Work item: Copy each line below that has "стойкость".

Provided records:

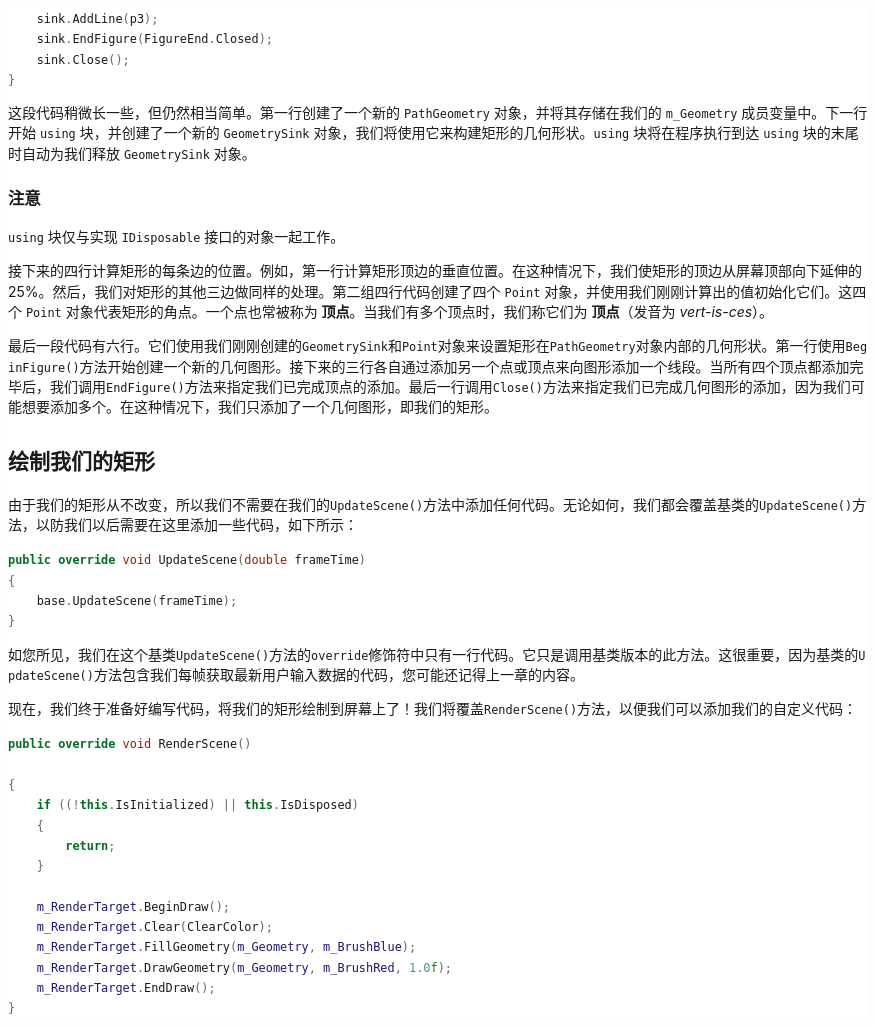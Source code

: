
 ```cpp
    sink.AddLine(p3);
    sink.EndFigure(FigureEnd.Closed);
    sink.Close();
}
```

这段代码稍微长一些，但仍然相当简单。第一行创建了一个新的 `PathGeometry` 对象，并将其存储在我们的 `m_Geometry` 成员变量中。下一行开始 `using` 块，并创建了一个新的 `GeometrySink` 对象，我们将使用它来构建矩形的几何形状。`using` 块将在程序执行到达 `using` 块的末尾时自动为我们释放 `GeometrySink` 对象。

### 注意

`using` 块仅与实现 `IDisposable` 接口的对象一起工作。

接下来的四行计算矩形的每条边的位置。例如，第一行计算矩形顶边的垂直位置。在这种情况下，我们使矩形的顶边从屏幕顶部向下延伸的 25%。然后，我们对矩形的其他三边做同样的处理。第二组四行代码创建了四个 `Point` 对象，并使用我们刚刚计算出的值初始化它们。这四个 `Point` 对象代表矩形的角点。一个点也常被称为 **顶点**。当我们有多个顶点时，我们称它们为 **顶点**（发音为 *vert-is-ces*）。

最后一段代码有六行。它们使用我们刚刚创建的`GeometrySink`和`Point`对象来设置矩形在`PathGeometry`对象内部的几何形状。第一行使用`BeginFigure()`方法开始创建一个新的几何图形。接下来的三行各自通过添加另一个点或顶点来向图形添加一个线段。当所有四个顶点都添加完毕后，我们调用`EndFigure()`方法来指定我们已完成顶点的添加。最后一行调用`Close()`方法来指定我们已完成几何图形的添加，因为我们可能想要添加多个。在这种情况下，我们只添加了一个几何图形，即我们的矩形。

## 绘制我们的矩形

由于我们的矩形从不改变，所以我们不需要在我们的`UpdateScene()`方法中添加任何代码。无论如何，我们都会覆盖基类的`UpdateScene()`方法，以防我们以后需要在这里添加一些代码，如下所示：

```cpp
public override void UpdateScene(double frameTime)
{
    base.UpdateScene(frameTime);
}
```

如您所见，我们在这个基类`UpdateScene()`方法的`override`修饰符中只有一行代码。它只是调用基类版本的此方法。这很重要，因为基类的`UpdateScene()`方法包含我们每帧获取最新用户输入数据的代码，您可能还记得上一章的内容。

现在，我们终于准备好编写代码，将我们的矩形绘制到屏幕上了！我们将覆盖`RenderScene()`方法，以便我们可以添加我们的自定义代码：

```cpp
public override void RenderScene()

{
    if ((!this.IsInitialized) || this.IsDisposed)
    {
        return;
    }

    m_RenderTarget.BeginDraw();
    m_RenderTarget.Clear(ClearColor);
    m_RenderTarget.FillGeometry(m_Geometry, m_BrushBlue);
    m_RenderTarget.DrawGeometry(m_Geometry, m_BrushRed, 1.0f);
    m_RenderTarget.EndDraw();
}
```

--

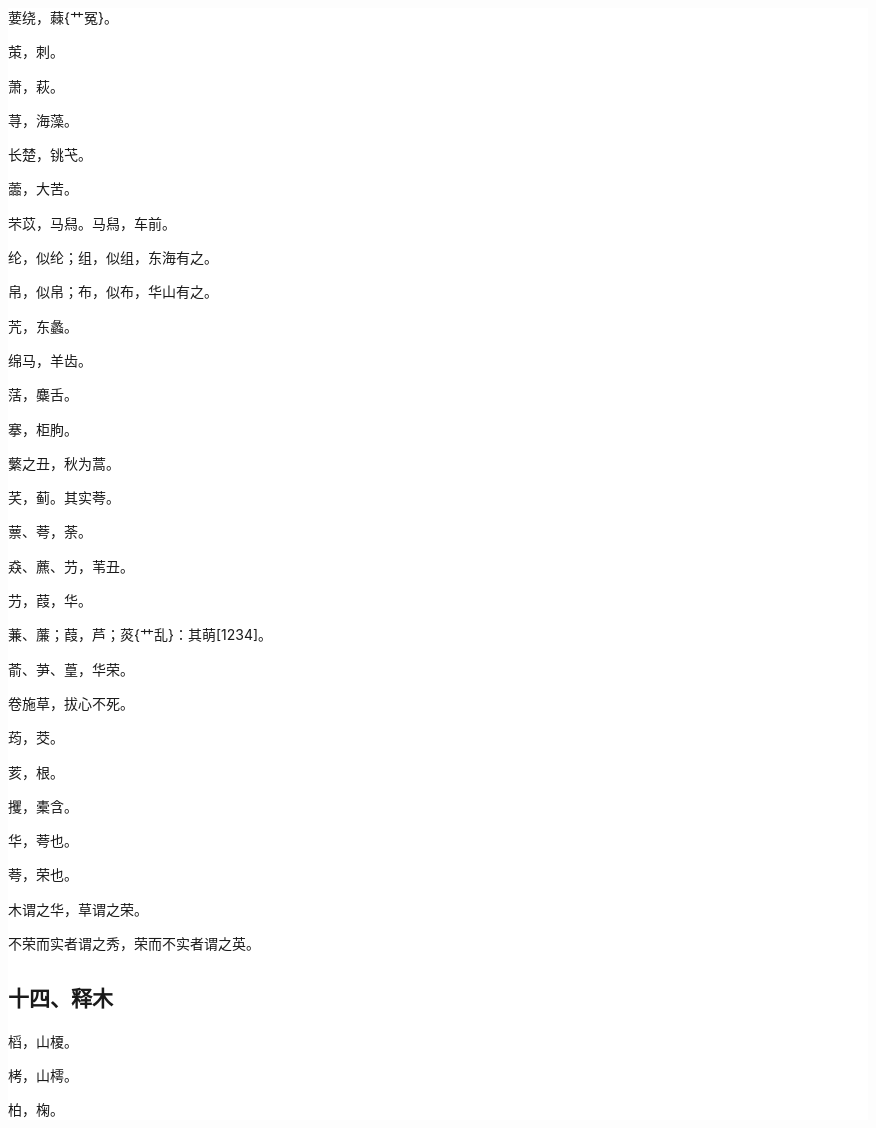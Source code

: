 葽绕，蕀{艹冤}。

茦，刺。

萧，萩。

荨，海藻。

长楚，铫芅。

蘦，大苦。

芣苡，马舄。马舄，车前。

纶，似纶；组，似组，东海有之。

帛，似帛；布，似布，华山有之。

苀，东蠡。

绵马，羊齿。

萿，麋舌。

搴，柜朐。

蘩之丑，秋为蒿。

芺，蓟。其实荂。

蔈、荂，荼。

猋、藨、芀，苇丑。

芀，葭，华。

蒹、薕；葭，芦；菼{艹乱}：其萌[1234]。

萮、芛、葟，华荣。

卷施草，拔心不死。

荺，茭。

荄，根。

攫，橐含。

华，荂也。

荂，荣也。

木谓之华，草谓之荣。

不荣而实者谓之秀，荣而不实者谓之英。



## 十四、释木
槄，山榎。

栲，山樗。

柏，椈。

--

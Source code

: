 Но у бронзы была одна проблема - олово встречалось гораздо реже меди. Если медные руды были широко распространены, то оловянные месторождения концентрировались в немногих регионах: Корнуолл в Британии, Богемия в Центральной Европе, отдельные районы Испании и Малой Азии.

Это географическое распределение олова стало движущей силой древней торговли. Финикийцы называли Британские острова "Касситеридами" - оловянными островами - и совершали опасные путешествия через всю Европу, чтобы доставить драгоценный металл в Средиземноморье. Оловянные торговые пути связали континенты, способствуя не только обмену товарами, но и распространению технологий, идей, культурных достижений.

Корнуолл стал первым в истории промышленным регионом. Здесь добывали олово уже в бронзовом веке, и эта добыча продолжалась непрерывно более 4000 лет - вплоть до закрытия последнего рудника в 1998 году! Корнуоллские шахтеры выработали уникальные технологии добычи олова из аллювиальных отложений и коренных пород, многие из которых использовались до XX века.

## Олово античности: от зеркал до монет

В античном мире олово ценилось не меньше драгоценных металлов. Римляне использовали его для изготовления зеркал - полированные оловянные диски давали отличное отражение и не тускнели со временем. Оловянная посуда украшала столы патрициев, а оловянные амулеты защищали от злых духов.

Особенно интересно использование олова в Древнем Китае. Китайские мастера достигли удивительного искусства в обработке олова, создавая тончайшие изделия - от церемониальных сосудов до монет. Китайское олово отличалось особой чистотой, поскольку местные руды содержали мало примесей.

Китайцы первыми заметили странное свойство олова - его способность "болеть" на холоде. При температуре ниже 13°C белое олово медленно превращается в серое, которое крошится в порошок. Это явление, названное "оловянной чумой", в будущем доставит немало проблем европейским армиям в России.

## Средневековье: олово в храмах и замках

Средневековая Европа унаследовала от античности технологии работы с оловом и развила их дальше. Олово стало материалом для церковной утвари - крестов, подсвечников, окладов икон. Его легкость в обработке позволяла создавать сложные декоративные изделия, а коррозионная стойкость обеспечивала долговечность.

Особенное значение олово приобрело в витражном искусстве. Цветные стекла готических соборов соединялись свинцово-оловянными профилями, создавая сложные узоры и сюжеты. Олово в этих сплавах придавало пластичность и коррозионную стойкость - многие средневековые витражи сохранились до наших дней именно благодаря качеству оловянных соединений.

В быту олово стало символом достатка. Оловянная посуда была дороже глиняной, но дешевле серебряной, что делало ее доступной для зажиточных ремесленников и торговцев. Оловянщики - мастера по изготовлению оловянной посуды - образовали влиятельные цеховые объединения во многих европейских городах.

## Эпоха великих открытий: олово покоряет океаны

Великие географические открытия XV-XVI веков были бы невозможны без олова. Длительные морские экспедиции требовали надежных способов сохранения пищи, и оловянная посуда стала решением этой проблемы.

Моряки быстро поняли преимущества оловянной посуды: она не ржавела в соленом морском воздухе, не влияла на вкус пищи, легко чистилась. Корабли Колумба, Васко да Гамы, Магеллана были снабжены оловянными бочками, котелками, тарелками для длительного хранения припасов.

Answer section:
Средневековая Европа унаследовала от античности технологии работы с оловом и развила их дальше. Олово стало материалом для церковной утвари - крестов, подсвечников, окладов икон. Его легкость в обработке позволяла создавать сложные декоративные изделия, а коррозионная стойкость обеспечивала долговечность.
Особенное значение олово приобрело в витражном искусстве. Цветные стекла готических соборов соединялись свинцово-оловянными профилями, создавая сложные узоры и сюжеты. Олово в этих сплавах придавало пластичность и коррозионную стойкость - многие средневековые витражи сохранились до наших дней именно благодаря качеству оловянных соединений.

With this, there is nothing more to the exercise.